Her series “The Five Hundred Kingdoms” began in 2004 with a rather amusing and quaint tale about a Cinderella wannabe who becomes a fairy godmother in a twist of fate that leaves her full of magical power, new tricks to learn, and kingdoms to watch over.

The sequel to that story is the book One Good Knight, which is, by far, my favorite in the series. Perhaps it’s because I like dragons. Or perhaps I have a penchant for genre-bending series. Either way, this particular story was both light-hearted and amusing with a plot that I loved.

I get my title from this book. Here’s an excerpt to explain:

“Instead of adding to that, Periapt looked back to them. ‘You know that all dragons collect treasure of one sort or another, correct?’ he asked, looking straight at Andie.

“‘That’s The Tradition, of course,’ she replied, ‘I don’t know how you could possibly escape that particular compulsion.’

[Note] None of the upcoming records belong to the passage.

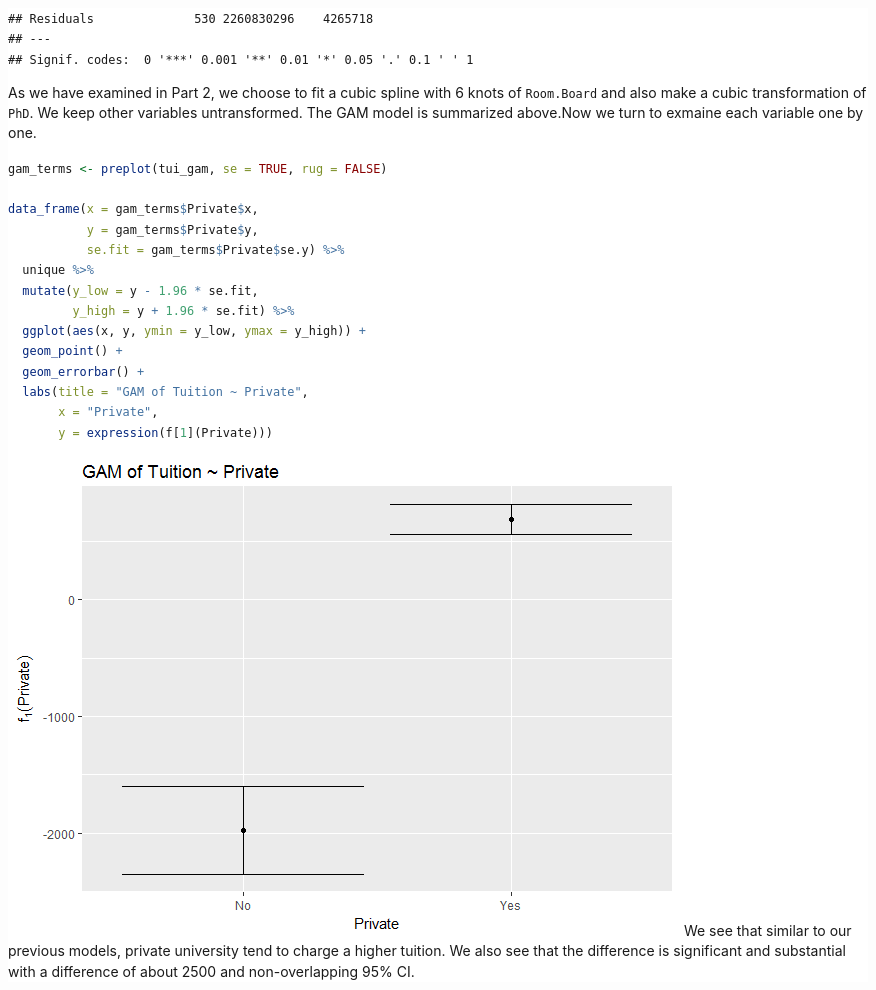     ## Residuals              530 2260830296    4265718                      
    ## ---
    ## Signif. codes:  0 '***' 0.001 '**' 0.01 '*' 0.05 '.' 0.1 ' ' 1

As we have examined in Part 2, we choose to fit a cubic spline with 6 knots of `Room.Board` and also make a cubic transformation of `PhD`. We keep other variables untransformed. The GAM model is summarized above.Now we turn to exmaine each variable one by one.

``` r
gam_terms <- preplot(tui_gam, se = TRUE, rug = FALSE)

data_frame(x = gam_terms$Private$x,
           y = gam_terms$Private$y,
           se.fit = gam_terms$Private$se.y) %>%
  unique %>%
  mutate(y_low = y - 1.96 * se.fit,
         y_high = y + 1.96 * se.fit) %>%
  ggplot(aes(x, y, ymin = y_low, ymax = y_high)) +
  geom_point() +
  geom_errorbar() +
  labs(title = "GAM of Tuition ~ Private",
       x = "Private",
       y = expression(f[1](Private)))
```

![](PS7_files/figure-markdown_github/private-1.png) We see that similar to our previous models, private university tend to charge a higher tuition. We also see that the difference is significant and substantial with a difference of about 2500 and non-overlapping 95% CI.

“‘Well, our family does that, too, of course,’ he said. ‘But our treasure is a bit different. We’re librarians.’

“He held up his fore-claws and she saw that they had been blunted; looking closer, she saw that what was covering the talons were sheaths of some sort with blunt tips. Well, if they were librarians…they’d have to keep from damaging the books, wouldn’t they?

“‘Librarians,’ she said aloud, then grinned as she got it. ‘Good gods. You are Bookwyrms, aren’t you?'”

Mercedes Lackey's Second Book in the Five Hundred Kingdoms Series

My personal favorite of the Five Hundred Kingdoms series

Obviously, Andie is talking to dragons in this particular excerpt. I laughed so hard when I first read it. The wit behind it was perfect, the concept entertaining enough to keep my attention, and the writing impeccable.

So I adopted the title for myself. Not only do I love a good book, but I have a rather enormous library (similar to Periapt, the dragon Andie spoke with) that I’ve generally read through at least once.

In any event, if you’re entertained enough by the concepts introduced in this particular post and at all interested in fantasy, I’d suggest picking up Lackey’s series. It’s delightfully humorous and usually a very quick read.

I’ll be updating again soon since February is fast approaching. I’m going to join NaBloPoMo to keep up with my progress, but I hope you’ve enjoyed the posts so far.

Feel free to leave any comments or questions! Enjoy your reading!